Your task >> Which of the lines below include the word "Aktien"? Pull each one out.

****************

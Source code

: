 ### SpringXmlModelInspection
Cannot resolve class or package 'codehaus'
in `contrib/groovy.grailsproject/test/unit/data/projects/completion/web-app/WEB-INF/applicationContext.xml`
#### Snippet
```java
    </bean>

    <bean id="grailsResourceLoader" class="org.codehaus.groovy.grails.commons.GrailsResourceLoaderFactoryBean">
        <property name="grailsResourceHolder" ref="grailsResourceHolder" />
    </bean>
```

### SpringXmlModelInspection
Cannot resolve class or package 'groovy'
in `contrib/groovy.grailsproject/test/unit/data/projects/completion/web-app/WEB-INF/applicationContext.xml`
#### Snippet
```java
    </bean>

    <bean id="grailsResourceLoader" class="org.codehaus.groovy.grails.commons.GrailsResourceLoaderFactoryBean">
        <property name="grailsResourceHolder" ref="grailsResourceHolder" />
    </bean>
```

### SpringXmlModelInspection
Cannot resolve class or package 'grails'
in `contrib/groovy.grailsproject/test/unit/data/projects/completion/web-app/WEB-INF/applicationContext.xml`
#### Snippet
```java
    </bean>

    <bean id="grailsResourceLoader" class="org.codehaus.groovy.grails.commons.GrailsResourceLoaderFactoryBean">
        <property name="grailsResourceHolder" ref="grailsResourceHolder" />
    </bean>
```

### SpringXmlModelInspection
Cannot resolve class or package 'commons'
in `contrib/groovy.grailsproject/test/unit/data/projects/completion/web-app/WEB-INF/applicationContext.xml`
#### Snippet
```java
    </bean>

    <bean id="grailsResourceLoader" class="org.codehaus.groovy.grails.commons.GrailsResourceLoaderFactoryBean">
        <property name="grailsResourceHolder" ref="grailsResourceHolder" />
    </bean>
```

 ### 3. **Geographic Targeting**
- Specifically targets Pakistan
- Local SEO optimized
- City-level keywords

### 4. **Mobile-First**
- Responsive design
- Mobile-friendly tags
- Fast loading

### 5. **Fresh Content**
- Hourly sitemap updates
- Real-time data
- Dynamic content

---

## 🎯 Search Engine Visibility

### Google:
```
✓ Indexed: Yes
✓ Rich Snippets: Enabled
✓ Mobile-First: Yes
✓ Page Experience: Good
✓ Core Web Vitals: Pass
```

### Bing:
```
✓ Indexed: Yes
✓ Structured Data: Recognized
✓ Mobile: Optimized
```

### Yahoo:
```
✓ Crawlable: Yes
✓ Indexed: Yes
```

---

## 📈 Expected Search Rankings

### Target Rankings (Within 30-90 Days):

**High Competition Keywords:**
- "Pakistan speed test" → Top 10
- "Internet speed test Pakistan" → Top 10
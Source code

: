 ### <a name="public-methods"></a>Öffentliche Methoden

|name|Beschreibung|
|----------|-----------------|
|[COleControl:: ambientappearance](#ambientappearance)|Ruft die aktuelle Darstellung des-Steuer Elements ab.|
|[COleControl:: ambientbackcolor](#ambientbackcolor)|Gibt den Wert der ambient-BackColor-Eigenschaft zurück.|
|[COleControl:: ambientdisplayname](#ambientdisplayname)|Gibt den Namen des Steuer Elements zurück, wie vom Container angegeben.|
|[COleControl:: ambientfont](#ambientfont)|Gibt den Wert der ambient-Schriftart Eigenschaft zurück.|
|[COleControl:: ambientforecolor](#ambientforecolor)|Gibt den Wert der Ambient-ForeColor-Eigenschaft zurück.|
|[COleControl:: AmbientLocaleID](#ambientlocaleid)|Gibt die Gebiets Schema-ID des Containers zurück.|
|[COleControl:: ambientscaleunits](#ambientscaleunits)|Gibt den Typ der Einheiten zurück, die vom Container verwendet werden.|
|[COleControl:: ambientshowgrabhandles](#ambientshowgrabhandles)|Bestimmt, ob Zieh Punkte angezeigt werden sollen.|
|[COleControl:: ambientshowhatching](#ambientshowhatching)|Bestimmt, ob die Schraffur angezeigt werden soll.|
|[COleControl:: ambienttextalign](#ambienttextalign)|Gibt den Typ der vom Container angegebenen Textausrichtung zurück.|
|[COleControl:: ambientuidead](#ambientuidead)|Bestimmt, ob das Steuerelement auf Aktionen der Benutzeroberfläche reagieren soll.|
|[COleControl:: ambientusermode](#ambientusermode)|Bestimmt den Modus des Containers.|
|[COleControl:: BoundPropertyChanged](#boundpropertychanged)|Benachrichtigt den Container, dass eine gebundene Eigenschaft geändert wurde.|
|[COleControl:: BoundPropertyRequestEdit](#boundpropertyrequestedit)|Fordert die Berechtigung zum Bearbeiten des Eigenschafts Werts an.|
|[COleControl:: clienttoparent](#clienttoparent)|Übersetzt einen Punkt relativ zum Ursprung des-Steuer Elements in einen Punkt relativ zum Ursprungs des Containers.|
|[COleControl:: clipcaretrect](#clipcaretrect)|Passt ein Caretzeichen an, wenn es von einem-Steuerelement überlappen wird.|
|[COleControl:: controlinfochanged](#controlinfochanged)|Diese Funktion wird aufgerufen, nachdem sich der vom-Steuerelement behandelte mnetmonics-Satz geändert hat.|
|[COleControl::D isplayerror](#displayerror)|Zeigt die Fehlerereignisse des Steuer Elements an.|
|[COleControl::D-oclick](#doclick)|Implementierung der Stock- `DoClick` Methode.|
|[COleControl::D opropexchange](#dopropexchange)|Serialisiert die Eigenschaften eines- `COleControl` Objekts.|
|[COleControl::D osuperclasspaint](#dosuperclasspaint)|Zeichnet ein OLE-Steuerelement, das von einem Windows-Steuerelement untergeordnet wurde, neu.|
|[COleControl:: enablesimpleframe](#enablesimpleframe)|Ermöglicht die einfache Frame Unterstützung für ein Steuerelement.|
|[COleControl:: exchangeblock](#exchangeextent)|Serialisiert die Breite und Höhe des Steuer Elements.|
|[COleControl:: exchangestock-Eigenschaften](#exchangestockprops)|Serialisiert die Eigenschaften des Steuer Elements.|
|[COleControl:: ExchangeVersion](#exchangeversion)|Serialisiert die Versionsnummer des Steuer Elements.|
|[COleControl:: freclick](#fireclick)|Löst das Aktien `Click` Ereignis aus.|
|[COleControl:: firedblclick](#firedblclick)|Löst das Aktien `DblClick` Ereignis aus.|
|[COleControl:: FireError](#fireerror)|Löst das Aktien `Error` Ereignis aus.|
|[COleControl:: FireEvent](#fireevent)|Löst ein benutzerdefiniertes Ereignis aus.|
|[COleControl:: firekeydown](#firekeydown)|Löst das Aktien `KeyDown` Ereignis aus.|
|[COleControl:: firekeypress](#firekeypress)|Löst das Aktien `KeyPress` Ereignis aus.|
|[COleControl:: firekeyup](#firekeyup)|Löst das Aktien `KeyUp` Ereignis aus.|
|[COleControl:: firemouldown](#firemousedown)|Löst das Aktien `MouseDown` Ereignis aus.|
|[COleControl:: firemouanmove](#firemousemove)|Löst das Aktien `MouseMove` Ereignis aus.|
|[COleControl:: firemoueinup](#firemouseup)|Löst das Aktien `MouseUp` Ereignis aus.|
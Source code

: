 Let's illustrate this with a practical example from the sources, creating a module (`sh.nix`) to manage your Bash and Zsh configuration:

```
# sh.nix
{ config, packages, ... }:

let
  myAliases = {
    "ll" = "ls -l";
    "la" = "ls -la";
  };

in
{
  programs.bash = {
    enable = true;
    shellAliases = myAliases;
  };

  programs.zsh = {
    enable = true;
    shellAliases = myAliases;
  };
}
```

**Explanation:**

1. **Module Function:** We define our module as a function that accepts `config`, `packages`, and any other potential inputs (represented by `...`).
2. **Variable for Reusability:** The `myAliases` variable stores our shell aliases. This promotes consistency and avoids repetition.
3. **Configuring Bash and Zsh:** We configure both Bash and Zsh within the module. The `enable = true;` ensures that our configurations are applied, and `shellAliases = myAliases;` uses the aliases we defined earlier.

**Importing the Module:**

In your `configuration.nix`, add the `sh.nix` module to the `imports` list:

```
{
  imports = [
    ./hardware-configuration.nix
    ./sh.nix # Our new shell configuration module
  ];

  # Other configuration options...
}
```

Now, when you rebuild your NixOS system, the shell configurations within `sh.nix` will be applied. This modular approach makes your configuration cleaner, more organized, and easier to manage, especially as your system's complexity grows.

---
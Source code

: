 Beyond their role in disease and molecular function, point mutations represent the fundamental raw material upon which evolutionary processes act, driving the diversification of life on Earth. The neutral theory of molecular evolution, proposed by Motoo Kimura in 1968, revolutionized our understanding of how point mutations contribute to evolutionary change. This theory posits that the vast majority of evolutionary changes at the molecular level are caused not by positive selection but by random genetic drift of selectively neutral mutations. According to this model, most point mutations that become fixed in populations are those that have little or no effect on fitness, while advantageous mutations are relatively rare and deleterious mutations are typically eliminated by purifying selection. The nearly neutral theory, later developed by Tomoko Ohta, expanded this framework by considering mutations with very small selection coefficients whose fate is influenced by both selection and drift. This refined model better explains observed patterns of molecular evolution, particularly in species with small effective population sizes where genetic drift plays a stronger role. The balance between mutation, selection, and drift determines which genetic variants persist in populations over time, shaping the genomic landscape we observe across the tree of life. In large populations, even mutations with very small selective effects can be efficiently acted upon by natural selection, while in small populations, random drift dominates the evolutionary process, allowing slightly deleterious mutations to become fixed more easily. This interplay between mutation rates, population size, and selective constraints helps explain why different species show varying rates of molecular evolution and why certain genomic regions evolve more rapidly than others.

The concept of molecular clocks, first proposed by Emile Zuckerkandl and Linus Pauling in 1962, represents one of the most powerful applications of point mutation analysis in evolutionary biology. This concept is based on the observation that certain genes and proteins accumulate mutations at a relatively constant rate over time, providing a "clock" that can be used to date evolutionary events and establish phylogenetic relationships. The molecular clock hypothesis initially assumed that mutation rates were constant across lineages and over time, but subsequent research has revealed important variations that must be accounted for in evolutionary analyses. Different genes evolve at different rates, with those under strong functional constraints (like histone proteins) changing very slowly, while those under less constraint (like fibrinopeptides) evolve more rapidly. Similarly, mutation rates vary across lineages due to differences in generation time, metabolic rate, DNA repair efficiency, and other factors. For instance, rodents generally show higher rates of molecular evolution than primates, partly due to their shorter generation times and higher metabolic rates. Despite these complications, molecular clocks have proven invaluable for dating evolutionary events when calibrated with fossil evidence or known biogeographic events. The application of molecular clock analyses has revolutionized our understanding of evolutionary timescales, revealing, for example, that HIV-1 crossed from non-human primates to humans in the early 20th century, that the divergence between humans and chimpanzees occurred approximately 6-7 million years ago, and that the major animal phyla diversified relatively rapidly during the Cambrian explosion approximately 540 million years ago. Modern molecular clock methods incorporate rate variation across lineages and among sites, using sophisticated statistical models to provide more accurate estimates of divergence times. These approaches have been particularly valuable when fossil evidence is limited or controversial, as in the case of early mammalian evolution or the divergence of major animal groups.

****************

Result below >>
|[COleControl:: freclick](#fireclick)|Löst das Aktien `Click` Ereignis aus.|
|[COleControl:: firedblclick](#firedblclick)|Löst das Aktien `DblClick` Ereignis aus.|
|[COleControl:: FireError](#fireerror)|Löst das Aktien `Error` Ereignis aus.|
|[COleControl:: firekeydown](#firekeydown)|Löst das Aktien `KeyDown` Ereignis aus.|
|[COleControl:: firekeypress](#firekeypress)|Löst das Aktien `KeyPress` Ereignis aus.|
|[COleControl:: firekeyup](#firekeyup)|Löst das Aktien `KeyUp` Ereignis aus.|
|[COleControl:: firemouldown](#firemousedown)|Löst das Aktien `MouseDown` Ereignis aus.|
|[COleControl:: firemouanmove](#firemousemove)|Löst das Aktien `MouseMove` Ereignis aus.|
|[COleControl:: firemoueinup](#firemouseup)|Löst das Aktien `MouseUp` Ereignis aus.|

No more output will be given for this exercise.